Arin masih saja terisak. Dan isakkannya semakin memilukan. Harapannya tinggal satu, dia harus merebut kembali tanah dan rumahnya. Dengan itu, dia bisa mengoperasi ayahnya dan mungkin mengurangi sedikit hutang keluarganya.

'Hidup terkadang mengesalkan. Tapi kita tidak punya pilihan selain tetap menjalaninya. Di ujung jalan akan ada cahaya dan aku percaya...Tuhan tidak akan memberikan cobaan kecuali sesuai dengan kesanggupan hambanya. Benarkan Tuhan?' Arin menutup wajahnya dengan kedua tangan mungilnya. Menghabiskan sisa air mata yang terus saja mengkhianati perintahnya untuk tidak keluar.

***

Di sisi lain, Andrean sedang menatap berkas yang diberikan tangan kanannya, Roni. Data itu berisi semua informasi mengenai Arina Larasati. Pink flower yang terus saja mengusik pikirannya. Andrean fokus membaca lembaran tiap lembaran dan tersenyum di sela-selanya.

'Selalu peringkat pertama. Okay, smart girl.'

'Akselarasi di tiap jenjang pendidikan. Genius!'

'Lulus cum laude di usia 17?' Wow! Awesome!'

'Cantik, ramah, genius dan semua catatannya sempurna. Perfect!'

"Boss?" panggil Roni yang tidak digubris.

"....."

"BOSS!!!" panggilnya lagi lebih kencang. Tapi masih nihil.

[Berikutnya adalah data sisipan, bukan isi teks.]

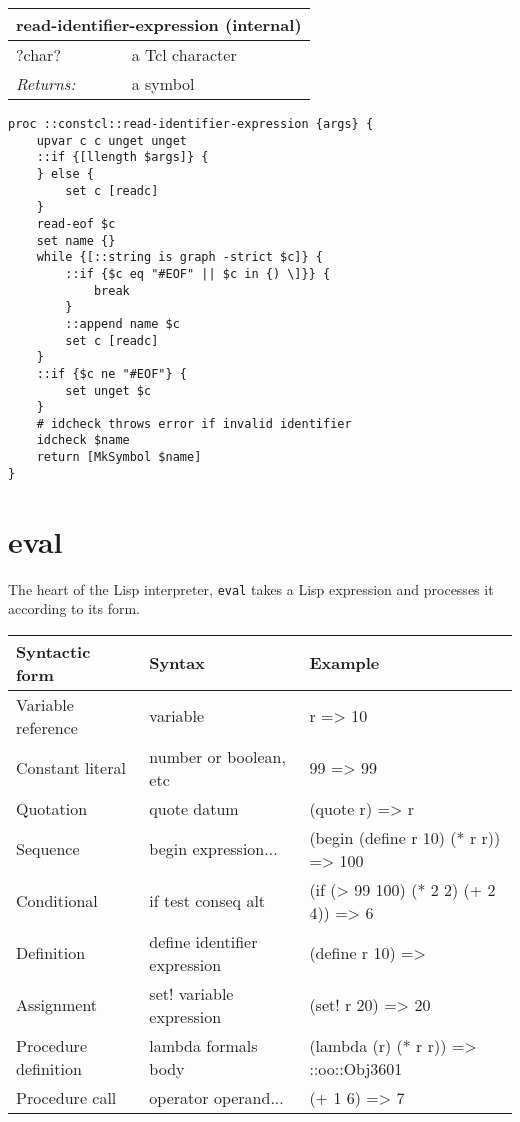 \documentclass{report}
\begin{document}
\begin{tabular}{ |l l| }
\hline
\multicolumn{2}{|l|}{read-identifier-expression (internal)} \\
\hline
?char? & a Tcl character \\
\textit{Returns:} & a symbol \\
\hline
\end{tabular}

\noindent\makebox[\linewidth]{\rule{\linewidth}{0.4pt}}
\begin{lstlisting}
proc ::constcl::read-identifier-expression {args} {
    upvar c c unget unget
    ::if {[llength $args]} {
    } else {
        set c [readc]
    }
    read-eof $c
    set name {}
    while {[::string is graph -strict $c]} {
        ::if {$c eq "#EOF" || $c in {) \]}} {
            break
        }
        ::append name $c
        set c [readc]
    }
    ::if {$c ne "#EOF"} {
        set unget $c
    }
    # idcheck throws error if invalid identifier
    idcheck $name
    return [MkSymbol $name]
}
\end{lstlisting}
\noindent\makebox[\linewidth]{\rule{\linewidth}{0.4pt}}
\section{eval}
\label{eval}

The heart of the Lisp interpreter, \texttt{eval} takes a Lisp expression and processes it according to its form.

\begin{tabular}{|l l l|}
\hline
Syntactic form & Syntax & Example \\
\hline
Variable reference & variable & r => 10 \\
Constant literal & number or boolean, etc & 99 => 99 \\
Quotation & quote datum & (quote r) => r \\
Sequence & begin expression... & (begin (define r 10) (* r r)) => 100 \\
Conditional & if test conseq alt & (if (> 99 100) (* 2 2) (+ 2 4)) => 6 \\
Definition & define identifier expression & (define r 10) => \\
Assignment & set! variable expression & (set! r 20) => 20 \\
Procedure definition & lambda formals body & (lambda (r) (* r r)) => ::oo::Obj3601 \\
Procedure call & operator operand... & (+ 1 6) => 7 \\
\hline
\end{tabular}
\end{document}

'Baiklah, tidak ada salahnya menjahili 'Beruang Kutub' yang sedang kasmaran ini.' pikir Roni iseng.

"Astaga! Arina Larasati, kau di sini?"

Andrean langsung tergelak dan mencoba mencari dimana gadis itu ketika Roni menyebutkan nama bidadariny. Dan ketika Roni berdeham sambil menahan tawa, sadarlah Andrean jika tangan kanannya itu tengah mempermainkannya.

"Life is suck for some people dude. Do you want to feel that, Ron?" lantang Andrean yang membuat tangan kanannya itu meminta maaf seketika.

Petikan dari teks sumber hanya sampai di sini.